Mitchell Baker was paid $2,294,667 in 2017.

https://assets.mozilla.net/annualreport/2017/mozilla-2017-fo.... See page 7.

Mitchell Baker was paid $2,458,350 in 2018.

https://assets.mozilla.net/annualreport/2018/mozilla-2018-fo.... See page 7.

Mozilla has not released their annual report for 2019, yet.


To be fair it's not that much for a CEO of a SV corporation, however the fact that she went from $700,000 to more than $2,000,000 in the space of 5 years and her financial accomplishments don't reflet any of it is quite surprising.

Almost like vultures who are skinning a company while they still can, emptying the bank account knowing that eventually they'll get fired for poor performance.

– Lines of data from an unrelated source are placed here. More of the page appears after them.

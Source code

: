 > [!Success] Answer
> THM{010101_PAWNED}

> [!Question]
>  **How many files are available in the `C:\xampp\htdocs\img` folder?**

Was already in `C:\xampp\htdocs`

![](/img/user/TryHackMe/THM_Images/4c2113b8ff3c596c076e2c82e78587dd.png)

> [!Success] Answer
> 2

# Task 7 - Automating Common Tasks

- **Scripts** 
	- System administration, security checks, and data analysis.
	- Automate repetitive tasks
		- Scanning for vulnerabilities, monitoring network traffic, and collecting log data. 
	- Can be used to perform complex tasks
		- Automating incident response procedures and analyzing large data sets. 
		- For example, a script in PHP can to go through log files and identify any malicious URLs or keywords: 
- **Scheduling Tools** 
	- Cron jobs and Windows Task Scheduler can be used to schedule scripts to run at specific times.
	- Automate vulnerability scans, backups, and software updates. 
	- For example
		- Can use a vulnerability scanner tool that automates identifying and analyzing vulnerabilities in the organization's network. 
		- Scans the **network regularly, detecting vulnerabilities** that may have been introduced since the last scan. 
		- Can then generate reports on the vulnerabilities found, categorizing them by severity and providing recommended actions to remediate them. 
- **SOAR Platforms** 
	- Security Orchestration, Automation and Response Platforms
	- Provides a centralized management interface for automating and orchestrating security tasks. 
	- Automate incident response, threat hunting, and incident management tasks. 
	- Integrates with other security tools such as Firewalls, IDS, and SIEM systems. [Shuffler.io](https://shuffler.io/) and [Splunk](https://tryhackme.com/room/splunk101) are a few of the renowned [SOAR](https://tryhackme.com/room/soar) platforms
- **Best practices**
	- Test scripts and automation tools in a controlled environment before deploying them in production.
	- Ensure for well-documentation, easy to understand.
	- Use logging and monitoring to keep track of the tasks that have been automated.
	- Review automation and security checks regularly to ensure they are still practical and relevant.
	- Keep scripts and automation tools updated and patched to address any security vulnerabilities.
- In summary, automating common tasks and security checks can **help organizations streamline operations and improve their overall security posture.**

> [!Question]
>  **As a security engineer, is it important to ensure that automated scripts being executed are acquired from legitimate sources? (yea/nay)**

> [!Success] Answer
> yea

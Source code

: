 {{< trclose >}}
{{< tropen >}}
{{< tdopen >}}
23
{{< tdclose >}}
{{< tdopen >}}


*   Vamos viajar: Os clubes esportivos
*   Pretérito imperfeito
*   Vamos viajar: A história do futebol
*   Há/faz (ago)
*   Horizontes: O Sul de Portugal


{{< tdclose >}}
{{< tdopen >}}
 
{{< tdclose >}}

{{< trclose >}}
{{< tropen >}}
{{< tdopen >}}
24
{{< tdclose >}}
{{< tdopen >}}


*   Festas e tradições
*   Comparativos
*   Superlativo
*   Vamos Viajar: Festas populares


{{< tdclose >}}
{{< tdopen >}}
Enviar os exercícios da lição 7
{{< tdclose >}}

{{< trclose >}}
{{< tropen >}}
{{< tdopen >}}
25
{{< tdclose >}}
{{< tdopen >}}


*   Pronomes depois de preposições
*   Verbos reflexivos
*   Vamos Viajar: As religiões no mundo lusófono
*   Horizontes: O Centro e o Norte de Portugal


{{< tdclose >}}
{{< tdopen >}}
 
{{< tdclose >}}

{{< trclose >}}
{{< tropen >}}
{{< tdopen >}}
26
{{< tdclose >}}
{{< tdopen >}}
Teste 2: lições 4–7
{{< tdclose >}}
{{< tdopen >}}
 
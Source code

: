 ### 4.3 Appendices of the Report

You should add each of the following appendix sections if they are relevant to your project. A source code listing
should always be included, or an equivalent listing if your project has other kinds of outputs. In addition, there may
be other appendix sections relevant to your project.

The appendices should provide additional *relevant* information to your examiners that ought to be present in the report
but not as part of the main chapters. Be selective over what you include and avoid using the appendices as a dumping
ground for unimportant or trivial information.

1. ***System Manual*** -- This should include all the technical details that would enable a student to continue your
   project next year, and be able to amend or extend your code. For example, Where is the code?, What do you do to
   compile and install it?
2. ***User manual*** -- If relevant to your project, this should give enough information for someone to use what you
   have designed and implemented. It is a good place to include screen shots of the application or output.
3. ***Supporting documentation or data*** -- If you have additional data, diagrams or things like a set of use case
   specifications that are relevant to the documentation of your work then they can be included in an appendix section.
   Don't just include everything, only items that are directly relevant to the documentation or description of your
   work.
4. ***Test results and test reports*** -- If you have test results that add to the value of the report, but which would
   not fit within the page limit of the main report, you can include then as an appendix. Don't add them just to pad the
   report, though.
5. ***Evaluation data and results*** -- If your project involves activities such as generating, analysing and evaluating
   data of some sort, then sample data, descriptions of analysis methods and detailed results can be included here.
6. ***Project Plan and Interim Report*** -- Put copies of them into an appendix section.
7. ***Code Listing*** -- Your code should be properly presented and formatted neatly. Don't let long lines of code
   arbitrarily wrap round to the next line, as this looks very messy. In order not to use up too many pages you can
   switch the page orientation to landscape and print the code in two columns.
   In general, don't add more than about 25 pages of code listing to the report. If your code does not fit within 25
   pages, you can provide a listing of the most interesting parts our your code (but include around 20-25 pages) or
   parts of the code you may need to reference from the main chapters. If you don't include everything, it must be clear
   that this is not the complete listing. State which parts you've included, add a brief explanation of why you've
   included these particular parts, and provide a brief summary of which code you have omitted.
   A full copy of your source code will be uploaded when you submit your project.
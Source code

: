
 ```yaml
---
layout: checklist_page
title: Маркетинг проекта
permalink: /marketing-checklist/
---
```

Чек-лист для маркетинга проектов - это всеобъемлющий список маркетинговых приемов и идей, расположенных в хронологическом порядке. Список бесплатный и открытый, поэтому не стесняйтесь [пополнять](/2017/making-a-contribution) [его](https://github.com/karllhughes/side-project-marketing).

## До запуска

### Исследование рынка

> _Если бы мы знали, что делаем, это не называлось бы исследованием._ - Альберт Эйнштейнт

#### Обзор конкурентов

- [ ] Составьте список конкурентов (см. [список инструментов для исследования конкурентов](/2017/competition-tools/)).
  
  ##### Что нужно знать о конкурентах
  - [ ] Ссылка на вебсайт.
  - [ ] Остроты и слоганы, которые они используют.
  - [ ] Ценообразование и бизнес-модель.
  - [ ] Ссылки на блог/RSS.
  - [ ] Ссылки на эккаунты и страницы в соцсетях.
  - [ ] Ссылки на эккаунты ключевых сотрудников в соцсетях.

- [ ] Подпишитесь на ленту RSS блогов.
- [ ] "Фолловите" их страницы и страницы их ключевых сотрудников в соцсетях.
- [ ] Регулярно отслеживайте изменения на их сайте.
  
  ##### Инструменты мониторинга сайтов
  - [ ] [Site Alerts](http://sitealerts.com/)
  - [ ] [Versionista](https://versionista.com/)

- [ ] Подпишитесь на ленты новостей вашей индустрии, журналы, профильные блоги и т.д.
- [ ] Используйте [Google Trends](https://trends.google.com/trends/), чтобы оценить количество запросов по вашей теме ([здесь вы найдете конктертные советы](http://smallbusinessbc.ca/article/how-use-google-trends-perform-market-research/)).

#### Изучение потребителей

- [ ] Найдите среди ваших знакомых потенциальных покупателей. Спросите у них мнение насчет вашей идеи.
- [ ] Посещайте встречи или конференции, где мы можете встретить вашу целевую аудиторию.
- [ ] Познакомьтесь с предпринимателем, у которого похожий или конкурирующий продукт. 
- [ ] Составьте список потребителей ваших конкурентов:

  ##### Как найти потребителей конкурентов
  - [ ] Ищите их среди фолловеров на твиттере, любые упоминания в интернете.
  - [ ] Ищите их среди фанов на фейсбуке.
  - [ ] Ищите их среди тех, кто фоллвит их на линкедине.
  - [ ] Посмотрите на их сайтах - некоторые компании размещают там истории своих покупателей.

Yes, I thought the whole point of Mozilla, being a non-profit and all, is to be different from "SV corporations".

But apparently it's run like all the VC-backed companies.


> emptying the bank account knowing that eventually they'll get fired for poor performance.

CEOs don’t set their own comp.


Baker is Executive Chairwoman and heads the Board of Directors. But she's also been around since Netscape, and was instrumental in starting Mozilla post-AOL. Not exactly a corporate raider.


In theory. In practice, they often negotiate it with their board.


Yes, but in practice then all employees set their own comp by negotiating with their manager.


It's (semi-)public info; same as it ever was: Moz is laying off employees and paying managers waaaay too much.

https://twitter.com/christi3k/status/1217542576141524992


Reading through that thread, the main thing that came to mind was the adage "Never meet your heroes."